Re: Offline enabling/disabling of data checksums

From: Andres Freund <andres(at)anarazel(dot)de>
To: Michael Banck <michael(dot)banck(at)credativ(dot)de>
Cc: Michael Paquier <michael(at)paquier(dot)xyz>, Magnus Hagander <magnus(at)hagander(dot)net>, Fabien COELHO <coelho(at)cri(dot)ensmp(dot)fr>, Sergei Kornilov <sk(at)zsrv(dot)org>, PostgreSQL Developers <pgsql-hackers(at)lists(dot)postgresql(dot)org>
Subject: Re: Offline enabling/disabling of data checksums
Date: 2019-03-19 16:13:17
Message-ID: 20190319161317.utyo6pnkxznxu4bu@alap3.anarazel.de
Views: Raw Message | Whole Thread | Download mbox | Resend email
Thread:
Lists: pgsql-hackers

Hi,

On 2019-03-19 17:08:17 +0100, Michael Banck wrote:
> Am Dienstag, den 19.03.2019, 09:00 -0700 schrieb Andres Freund:
> > On 2019-03-19 16:55:12 +0100, Michael Banck wrote:
> > > Am Dienstag, den 19.03.2019, 08:36 -0700 schrieb Andres Freund:
> > > > On 2019-03-18 17:13:01 +0900, Michael Paquier wrote:
> > > > > +/*
> > > > > + * Locations of persistent and temporary control files.
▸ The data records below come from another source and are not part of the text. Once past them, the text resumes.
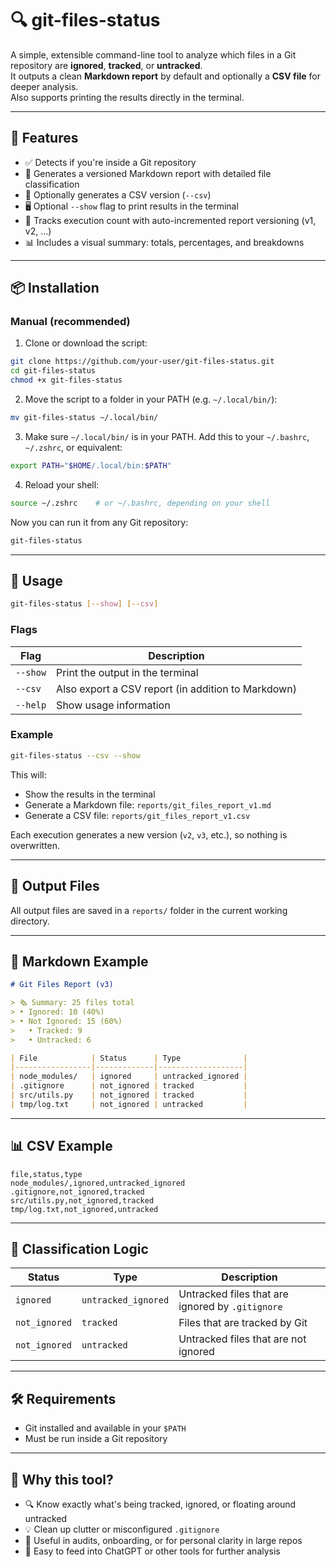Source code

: # 🔍 git-files-status

A simple, extensible command-line tool to analyze which files in a Git repository are **ignored**, **tracked**, or **untracked**.  
It outputs a clean **Markdown report** by default and optionally a **CSV file** for deeper analysis.  
Also supports printing the results directly in the terminal.

---

## 🚀 Features

- ✅ Detects if you're inside a Git repository
- 📝 Generates a versioned Markdown report with detailed file classification
- 📁 Optionally generates a CSV version (`--csv`)
- 🖥️ Optional `--show` flag to print results in the terminal
- 🔢 Tracks execution count with auto-incremented report versioning (v1, v2, ...)
- 📊 Includes a visual summary: totals, percentages, and breakdowns

---

## 📦 Installation

### Manual (recommended)

1. Clone or download the script:

```bash
git clone https://github.com/your-user/git-files-status.git
cd git-files-status
chmod +x git-files-status
```

2. Move the script to a folder in your PATH (e.g. `~/.local/bin/`):

```bash
mv git-files-status ~/.local/bin/
```

3. Make sure `~/.local/bin/` is in your PATH. Add this to your `~/.bashrc`, `~/.zshrc`, or equivalent:

```bash
export PATH="$HOME/.local/bin:$PATH"
```

4. Reload your shell:

```bash
source ~/.zshrc    # or ~/.bashrc, depending on your shell
```

Now you can run it from any Git repository:

```bash
git-files-status
```

---

## 🧪 Usage

```bash
git-files-status [--show] [--csv]
```

### Flags

| Flag      | Description                                   |
|-----------|-----------------------------------------------|
| `--show`  | Print the output in the terminal              |
| `--csv`   | Also export a CSV report (in addition to Markdown) |
| `--help`  | Show usage information                        |

### Example

```bash
git-files-status --csv --show
```

This will:
- Show the results in the terminal  
- Generate a Markdown file: `reports/git_files_report_v1.md`  
- Generate a CSV file: `reports/git_files_report_v1.csv`  

Each execution generates a new version (`v2`, `v3`, etc.), so nothing is overwritten.

---

## 📂 Output Files

All output files are saved in a `reports/` folder in the current working directory.

---

## 📌 Markdown Example

```markdown
# Git Files Report (v3)

> 🗞 Summary: 25 files total  
> • Ignored: 10 (40%)  
> • Not Ignored: 15 (60%)  
>   • Tracked: 9  
>   • Untracked: 6

| File            | Status      | Type              |
|-----------------|-------------|-------------------|
| node_modules/   | ignored     | untracked_ignored |
| .gitignore      | not_ignored | tracked           |
| src/utils.py    | not_ignored | tracked           |
| tmp/log.txt     | not_ignored | untracked         |
```

---

## 📊 CSV Example

```csv
file,status,type
node_modules/,ignored,untracked_ignored
.gitignore,not_ignored,tracked
src/utils.py,not_ignored,tracked
tmp/log.txt,not_ignored,untracked
```

---

## 🧠 Classification Logic

| Status      | Type              | Description                                  |
|-------------|-------------------|----------------------------------------------|
| `ignored`   | `untracked_ignored` | Untracked files that are ignored by `.gitignore` |
| `not_ignored` | `tracked`         | Files that are tracked by Git                |
| `not_ignored` | `untracked`       | Untracked files that are not ignored         |

---

## 🛠 Requirements

- Git installed and available in your `$PATH`
- Must be run inside a Git repository

---

## 🧠 Why this tool?

- 🔍 Know exactly what's being tracked, ignored, or floating around untracked
- 💡 Clean up clutter or misconfigured `.gitignore`
- 🤝 Useful in audits, onboarding, or for personal clarity in large repos
- 🤖 Easy to feed into ChatGPT or other tools for further analysis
The control
> > > > > + * file gets renamed into a temporary location when enabling checksums
> > > > > + * to prevent a parallel startup of Postgres.
> > > > > + */
> > > > > +#define CONTROL_FILE_PATH "global/pg_control"
> > > > > +#define CONTROL_FILE_PATH_TEMP CONTROL_FILE_PATH ".pg_checksums_in_progress"
> > > >
> > > > I think this should be outright rejected. Again, you're making the
> > > > control file into something it isn't. And there's no buyin for this as
> > > > far as I can tell outside of Fabien and you. For crying out loud, if the
> > > > server crashes during this YOU'VE CORRUPTED THE CLUSTER.
> > >
> > > The cluster is supposed to be offline during this. This is just an
> > > additional precaution so that nobody starts it during the operation -
> > > similar to how pg_upgrade disables the old data directory.
> >
> > I don't see how that matters. Afterwards the cluster needs low level
> > surgery to be recovered. That's a) undocumented b) likely to be done
> > wrongly. This is completely unacceptable *AND UNNECESSARY*.
>
> Can you explain why low level surgery is needed and how that would look
> like?
>
> If pg_checksums successfully enables checksums, it will move back the
> control file and update the checksum version - the cluster is ready to
> be started again unless I am missing something?
>
> If pg_checksums is interrupted by the admin, it will move back the
> control file and the cluster is ready to be started again as well.
>
> If pg_checksums aborts with a failure, the admin will have to move back
> the control file before starting up the instance again, but I don't
> think that counts?

That absolutely counts. Even a short period would imo be unacceptable,
but this will take *hours* in many clusters. It's completely possible
that the machine crashes while the enabling is in progress.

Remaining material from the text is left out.